§ Task to complete: I would like the number of lines in the data that contain the word "сложных". Please give that number alone.

§ Records from a dataset:
►

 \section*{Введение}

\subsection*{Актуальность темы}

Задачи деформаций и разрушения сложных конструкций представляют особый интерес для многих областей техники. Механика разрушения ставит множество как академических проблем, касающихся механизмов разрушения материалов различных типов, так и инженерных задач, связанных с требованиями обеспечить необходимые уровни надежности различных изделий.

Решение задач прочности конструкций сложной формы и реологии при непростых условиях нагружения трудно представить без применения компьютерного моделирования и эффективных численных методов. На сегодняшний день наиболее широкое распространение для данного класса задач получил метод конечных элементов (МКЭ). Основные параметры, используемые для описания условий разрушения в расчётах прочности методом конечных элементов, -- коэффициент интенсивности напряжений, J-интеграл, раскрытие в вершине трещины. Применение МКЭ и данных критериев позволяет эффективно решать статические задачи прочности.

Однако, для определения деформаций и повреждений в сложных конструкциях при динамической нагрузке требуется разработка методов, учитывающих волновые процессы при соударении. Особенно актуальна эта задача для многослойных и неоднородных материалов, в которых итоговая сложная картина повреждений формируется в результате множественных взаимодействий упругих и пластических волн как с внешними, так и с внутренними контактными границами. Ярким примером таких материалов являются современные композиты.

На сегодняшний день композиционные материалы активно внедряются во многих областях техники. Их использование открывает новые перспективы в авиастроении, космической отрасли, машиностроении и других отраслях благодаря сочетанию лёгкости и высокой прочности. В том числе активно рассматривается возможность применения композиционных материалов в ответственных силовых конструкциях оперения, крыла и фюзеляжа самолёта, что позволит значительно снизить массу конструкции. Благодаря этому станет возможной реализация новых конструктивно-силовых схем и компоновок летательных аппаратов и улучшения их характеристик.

◄

§ Reply to the exercise: 2